This is a reimplementation of PR #108 which streams output (including JSON).

To help us get this pull request reviewed and merged quickly, please be sure to include the following items:

  • Tests (if applicable)
  • Documentation (if applicable)
  • Changelog entry
  • A full explanation here in the PR description of the work done

PR Type

What kind of change does this PR introduce?

  • Bugfix
  • Feature
  • Code style update (formatting, local variables)
  • Refactoring (no functional changes, no api changes)
  • Build related changes
  • CI related changes
  • Documentation content changes
  • Tests
  • Other

Backward Compatibility

Is this change backward compatible with the most recently released version?

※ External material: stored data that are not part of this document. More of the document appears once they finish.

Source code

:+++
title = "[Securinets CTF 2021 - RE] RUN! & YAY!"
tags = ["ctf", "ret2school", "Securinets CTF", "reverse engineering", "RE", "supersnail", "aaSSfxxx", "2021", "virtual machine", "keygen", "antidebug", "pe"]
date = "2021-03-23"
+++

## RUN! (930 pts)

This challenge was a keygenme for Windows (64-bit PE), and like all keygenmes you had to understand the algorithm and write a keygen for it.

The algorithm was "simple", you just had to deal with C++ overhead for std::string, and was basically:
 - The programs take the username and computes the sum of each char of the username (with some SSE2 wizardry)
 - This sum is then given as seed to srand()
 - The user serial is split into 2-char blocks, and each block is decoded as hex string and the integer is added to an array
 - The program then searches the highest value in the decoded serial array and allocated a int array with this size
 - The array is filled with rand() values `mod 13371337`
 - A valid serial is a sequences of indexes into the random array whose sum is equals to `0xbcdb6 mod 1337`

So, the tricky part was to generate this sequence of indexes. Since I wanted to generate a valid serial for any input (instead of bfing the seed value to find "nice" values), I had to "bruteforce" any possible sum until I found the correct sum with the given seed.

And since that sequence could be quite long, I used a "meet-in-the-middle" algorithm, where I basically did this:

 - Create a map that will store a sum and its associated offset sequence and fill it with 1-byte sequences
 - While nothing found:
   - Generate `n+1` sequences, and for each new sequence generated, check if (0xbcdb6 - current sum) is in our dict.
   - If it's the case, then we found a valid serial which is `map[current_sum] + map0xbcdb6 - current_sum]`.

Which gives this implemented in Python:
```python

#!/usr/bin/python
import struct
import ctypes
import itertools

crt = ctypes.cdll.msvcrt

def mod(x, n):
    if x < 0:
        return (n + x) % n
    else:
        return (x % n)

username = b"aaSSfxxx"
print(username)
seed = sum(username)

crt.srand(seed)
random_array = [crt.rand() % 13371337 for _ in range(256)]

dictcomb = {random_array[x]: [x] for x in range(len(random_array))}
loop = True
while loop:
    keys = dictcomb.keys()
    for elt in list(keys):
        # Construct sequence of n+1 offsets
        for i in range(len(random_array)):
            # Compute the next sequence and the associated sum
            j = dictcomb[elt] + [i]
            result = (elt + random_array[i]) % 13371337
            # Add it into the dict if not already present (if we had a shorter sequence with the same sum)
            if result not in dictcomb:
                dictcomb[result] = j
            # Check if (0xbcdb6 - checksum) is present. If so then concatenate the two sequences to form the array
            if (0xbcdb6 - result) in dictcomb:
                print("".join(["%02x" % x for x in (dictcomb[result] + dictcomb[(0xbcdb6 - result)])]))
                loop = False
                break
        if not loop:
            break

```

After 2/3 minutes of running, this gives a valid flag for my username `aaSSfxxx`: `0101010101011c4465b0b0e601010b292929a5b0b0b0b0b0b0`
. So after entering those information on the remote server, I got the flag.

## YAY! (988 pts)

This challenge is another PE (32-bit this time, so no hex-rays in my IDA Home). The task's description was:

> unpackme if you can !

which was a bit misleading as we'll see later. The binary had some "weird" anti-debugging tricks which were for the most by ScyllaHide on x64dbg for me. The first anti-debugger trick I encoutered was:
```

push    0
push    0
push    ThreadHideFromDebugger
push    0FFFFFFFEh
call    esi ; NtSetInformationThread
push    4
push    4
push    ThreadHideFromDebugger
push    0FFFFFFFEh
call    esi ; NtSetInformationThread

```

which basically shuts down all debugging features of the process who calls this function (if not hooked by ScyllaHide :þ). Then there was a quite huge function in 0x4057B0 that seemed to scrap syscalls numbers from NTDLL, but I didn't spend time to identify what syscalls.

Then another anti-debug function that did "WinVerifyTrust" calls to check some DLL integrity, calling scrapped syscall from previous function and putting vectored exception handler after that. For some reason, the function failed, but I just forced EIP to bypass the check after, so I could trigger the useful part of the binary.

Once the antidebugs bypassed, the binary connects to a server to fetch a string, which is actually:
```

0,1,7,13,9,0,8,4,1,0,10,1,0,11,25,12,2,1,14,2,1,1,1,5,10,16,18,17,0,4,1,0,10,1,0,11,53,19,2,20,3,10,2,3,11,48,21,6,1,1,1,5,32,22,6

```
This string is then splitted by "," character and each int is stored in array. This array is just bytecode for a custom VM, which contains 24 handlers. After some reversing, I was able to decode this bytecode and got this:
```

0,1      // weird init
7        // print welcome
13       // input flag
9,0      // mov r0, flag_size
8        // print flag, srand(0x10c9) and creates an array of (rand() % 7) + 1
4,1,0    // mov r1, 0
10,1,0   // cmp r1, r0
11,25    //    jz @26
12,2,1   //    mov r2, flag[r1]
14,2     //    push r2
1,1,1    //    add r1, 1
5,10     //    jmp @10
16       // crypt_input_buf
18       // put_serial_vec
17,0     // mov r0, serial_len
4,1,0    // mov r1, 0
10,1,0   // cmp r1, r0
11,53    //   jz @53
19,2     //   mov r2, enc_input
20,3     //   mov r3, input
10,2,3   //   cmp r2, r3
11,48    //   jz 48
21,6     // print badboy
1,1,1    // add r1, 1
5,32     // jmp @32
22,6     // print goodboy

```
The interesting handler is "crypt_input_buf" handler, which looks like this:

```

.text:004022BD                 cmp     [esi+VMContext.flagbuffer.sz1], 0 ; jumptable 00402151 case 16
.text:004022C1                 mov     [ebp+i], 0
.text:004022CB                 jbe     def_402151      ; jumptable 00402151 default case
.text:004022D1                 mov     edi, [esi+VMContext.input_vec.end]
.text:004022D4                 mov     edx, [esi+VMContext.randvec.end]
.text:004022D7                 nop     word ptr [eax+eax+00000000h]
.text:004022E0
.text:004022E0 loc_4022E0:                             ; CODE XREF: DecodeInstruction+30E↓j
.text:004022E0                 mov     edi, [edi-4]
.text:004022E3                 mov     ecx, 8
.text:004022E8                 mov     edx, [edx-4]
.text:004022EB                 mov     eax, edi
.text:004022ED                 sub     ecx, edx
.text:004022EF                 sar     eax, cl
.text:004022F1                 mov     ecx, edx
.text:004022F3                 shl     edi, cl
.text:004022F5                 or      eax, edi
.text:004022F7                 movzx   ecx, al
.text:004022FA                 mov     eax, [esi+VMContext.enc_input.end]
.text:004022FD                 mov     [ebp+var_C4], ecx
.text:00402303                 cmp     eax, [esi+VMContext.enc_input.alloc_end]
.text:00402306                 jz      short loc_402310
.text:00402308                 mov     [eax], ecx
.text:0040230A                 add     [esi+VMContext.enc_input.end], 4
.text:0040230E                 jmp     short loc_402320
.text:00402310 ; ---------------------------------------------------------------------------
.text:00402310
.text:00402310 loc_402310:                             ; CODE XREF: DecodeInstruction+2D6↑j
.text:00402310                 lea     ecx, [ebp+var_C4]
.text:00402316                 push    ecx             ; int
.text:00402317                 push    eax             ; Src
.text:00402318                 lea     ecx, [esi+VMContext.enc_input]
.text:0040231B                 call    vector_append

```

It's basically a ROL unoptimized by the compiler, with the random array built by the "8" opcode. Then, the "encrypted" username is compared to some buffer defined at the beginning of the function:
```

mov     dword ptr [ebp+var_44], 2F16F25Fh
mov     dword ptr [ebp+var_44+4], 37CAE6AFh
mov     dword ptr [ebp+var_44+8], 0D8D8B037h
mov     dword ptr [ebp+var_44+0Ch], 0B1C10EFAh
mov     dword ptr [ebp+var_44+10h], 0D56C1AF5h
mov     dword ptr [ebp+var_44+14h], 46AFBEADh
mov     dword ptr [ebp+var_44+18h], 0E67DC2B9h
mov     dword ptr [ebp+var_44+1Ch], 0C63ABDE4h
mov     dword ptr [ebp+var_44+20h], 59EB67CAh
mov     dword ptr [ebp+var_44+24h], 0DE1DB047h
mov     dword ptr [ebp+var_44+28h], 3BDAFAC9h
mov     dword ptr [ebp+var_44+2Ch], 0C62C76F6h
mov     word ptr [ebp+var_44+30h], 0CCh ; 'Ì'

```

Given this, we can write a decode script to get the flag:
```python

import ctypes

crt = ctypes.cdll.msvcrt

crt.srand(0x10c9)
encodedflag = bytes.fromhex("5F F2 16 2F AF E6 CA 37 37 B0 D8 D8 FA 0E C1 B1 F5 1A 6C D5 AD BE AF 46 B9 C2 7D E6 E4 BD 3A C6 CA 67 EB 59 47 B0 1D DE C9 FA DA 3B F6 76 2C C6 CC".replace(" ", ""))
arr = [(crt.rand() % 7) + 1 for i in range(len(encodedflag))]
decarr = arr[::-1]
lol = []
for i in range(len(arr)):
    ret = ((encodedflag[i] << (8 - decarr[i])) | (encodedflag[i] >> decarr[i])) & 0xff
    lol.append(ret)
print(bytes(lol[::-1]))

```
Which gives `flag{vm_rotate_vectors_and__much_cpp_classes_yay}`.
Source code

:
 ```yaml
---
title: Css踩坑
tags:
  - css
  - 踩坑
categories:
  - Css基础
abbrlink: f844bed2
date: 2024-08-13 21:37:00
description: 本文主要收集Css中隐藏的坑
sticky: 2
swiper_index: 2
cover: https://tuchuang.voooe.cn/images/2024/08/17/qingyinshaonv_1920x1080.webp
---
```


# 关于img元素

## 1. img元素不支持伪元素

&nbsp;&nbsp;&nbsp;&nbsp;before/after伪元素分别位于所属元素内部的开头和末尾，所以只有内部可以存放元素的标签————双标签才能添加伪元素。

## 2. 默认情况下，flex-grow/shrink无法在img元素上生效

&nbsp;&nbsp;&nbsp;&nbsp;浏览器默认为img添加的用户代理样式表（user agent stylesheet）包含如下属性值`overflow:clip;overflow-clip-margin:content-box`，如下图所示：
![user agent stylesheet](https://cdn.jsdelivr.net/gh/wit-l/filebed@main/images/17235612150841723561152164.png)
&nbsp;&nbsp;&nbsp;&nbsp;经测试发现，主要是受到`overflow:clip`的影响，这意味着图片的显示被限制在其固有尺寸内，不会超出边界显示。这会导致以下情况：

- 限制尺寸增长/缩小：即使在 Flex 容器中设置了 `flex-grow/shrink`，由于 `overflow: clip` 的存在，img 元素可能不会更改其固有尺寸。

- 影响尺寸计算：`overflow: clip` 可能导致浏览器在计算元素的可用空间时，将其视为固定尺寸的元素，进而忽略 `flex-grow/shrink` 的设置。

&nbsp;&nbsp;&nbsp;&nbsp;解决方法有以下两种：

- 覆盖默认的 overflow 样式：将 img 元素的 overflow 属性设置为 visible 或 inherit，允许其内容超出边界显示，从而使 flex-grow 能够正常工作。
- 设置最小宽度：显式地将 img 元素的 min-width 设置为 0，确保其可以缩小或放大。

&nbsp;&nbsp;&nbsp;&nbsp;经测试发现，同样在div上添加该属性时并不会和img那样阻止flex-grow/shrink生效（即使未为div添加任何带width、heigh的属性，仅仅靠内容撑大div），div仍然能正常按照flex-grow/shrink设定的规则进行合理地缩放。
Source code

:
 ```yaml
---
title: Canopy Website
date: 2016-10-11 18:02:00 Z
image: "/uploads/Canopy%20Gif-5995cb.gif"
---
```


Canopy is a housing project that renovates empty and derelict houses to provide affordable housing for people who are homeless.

Does it introduce changes which might change the user experience in any way? Does it alter the API in any way?

  • Yes (backward compatible)
  • No (breaking changes)

Issue Linking

What's new?

Issues are now written to the console as soon as they are detected, while the scan is in progress, instead of buffering all of them and reporting only when the scan has completed. This is generally backward compatible:

  • A user who starts a scan and walks away, returning only after the scan has completed, will not detect any changes in behavior.
  • A caller who references only the issues property (and not the scan() method) will see no changes in behavior.
  • A caller who references only the scan() method (and not the issues property) will see no changes in behavior, although the method is now a generator that returns issues in succession rather than a function which returns a list. A caller who does len(scanner.scan()) (or anything else that assumes the result is a list) should use scanner.issues (which is a list) instead.
  • A caller using both scan() and issues, where all scan() references occur before all issues references, will see no changes in behavior.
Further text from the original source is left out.